Email Integration #
BonsAI allows users to submit documents via email. The system uses Postfix as the SMTP server to receive emails, extracts attachments, and processes them through the document pipeline.
Overview #
The email integration provides:
- Document Ingestion via Email: Users can email documents directly to BonsAI
- Extraction Type Routing: Email address tags determine document type (AP bills, AR invoices, etc.)
- Attachment Processing: Only attachments are extracted and imported as documents
- Sender Whitelisting: Entity-level control over allowed senders
- Deduplication: Prevents reprocessing of duplicate emails
- TLS Encryption: Let’s Encrypt certificates for secure email transport
Architecture #
Email arrives on SMTP (port 25)
↓
Postfix MTA
↓
tofu-postfix (Rust)
↓
┌───────┴───────┐
│ │
Redis S3 (raw email)
(dedup) │
↓
RabbitMQ
↓
bonsai-trigger-sync
↓
┌────────────┴────────────┐
│ │
PostgreSQL S3 (documents)
(Document records) (Attachment files)
Components #
| Component | Location | Purpose |
|---|---|---|
| tofu-postfix | apps/tofu-postfix/ |
SMTP server that receives and parses emails |
| bonsai-trigger-sync | apps/bonsai-trigger-sync/ |
Worker that processes emails and creates documents |
| Deployment | deployment/resources/tofu-postfix/ |
Kubernetes manifests |
Email Address Format #
Users must send emails to a specially formatted address:
{username}-{random}+{extraction-type}@{domain}
Default Format #
When an email integration is created, the system generates a default email address:
{organization-slug}-{entity-slug}-{random}+{extraction-type}@{domain}
- organization-slug: The organization’s URL slug (lowercase)
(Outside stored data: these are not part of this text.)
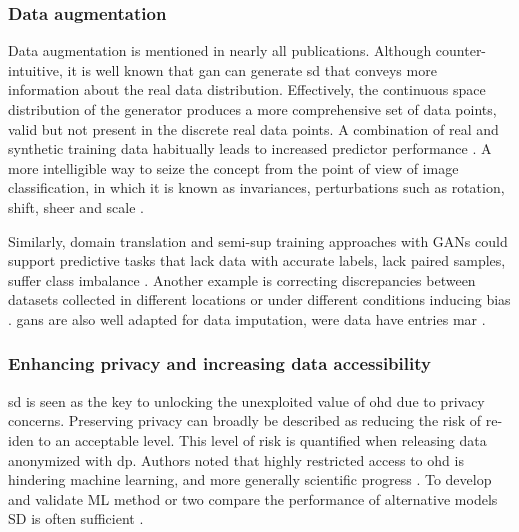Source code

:         \subsubsection{Data augmentation}\label{sec:augmentation}
    
            Data augmentation is mentioned in nearly all publications. Although counter-intuitive, it is well known that \gls{gan} can generate \gls{sd} that conveys more information about the real data distribution. Effectively, the continuous space distribution of the generator produces a more comprehensive set of data points, valid but not present in the discrete real data points. A combination of real and synthetic training data habitually leads to increased predictor performance \cite{Wang_2019,Che_2017,Yoon2018-ite, yoon2018imputation}. A more intelligible way to seize the concept from the point of view of image classification, in which it is known as invariances, perturbations such as rotation, shift, sheer and scale \cite{antoniou2017data}.\par 
            
            Similarly, domain translation and \gls{semi-sup} training approaches with \glspl{GAN} could support predictive tasks that lack data with accurate labels, lack paired samples, suffer class imbalance \cite{Che_2017,mcdermott2018semi}. Another example is correcting discrepancies between datasets collected in different locations or under different conditions inducing bias \cite{Yoon2018-radial}. \Glspl{gan} are also well adapted for data imputation, were data have entries \gls{mar} \cite{yoon2018imputation}. 

        \subsubsection{Enhancing privacy and increasing data accessibility}\label{sec:access_privacy}
    
            \gls{sd} is seen as the key to unlocking the unexploited value of \gls{ohd} due to privacy concerns. Preserving privacy can broadly be described as reducing the risk of \gls{re-iden} to an acceptable level. This level of risk is quantified when releasing data anonymized with \gls{dp}. Authors noted that highly restricted access to \gls{ohd} is hindering machine learning, and more generally scientific progress \cite{Beaulieu-Jones2019-ct, baowaly_2019_IEEE,baowaly_2019_jamia,Che_2017,esteban2017real,Fisher2019,severo2019ward2icu}. To develop and validate \gls{ML} method or two compare the performance of alternative models \gls{SD} is often sufficient \cite{Jordon2019}.\par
- entity-slug: The entity’s URL slug (lowercase)
- random: A 6-character alphanumeric string for uniqueness
- extraction-type: The document type tag (e.g.,
ap-bills) - domain: The email ingestion domain (environment-specific)
Example #
acme-corp-headquarters-x7k2m9+ap-bills@docs.gotofu.com
| Part | Description |
|---|---|
acme-corp-headquarters |
Default username (org-slug + entity-slug) |
x7k2m9 |
Random suffix for uniqueness |
+ |
Delimiter (SMTP recipient delimiter) |
ap-bills |
Extraction type tag |
@docs.gotofu.com |
Email ingestion domain (environment-specific) |
Custom Username #
Users can customize the username portion via the UI. When the username is changed:
- A new random suffix is generated
- The username must be 40 characters or fewer
- The username must form a valid email address
This allows organizations to create more memorable email addresses like:
invoices-x7k2m9+ap-bills@docs.gotofu.com
Supported Extraction Types #
| Tag | Extraction Type | Description |
|---|---|---|
ap-bills |
AP Bill | Accounts Payable Bill |
ar-invoices |
AR Invoice | Accounts Receivable Invoice |
bank-statements |
Bank Statement | Bank Statement |
direct-expenses |
Direct Expense | Direct Expense |
expense-claims |
Expense Claim | Expense Claim |
Domain Configuration #
| Environment | Domain |
|---|---|
| Development | docs-dev.gotofu.com |
| Production | docs.gotofu.com |
The domain is configured via the EMAIL_DOC_INGESTION_DOMAIN environment variable.
Email Processing Flow #
1. Email Reception (tofu-postfix) #
- Email arrives on SMTP port 25
- Postfix receives and validates the email
- Postfix invokes
tofu-postfix-wrapperscript with sender and recipient - Rust binary reads email from stdin and parses RFC822 format
- Validates email has attachments (exits if none)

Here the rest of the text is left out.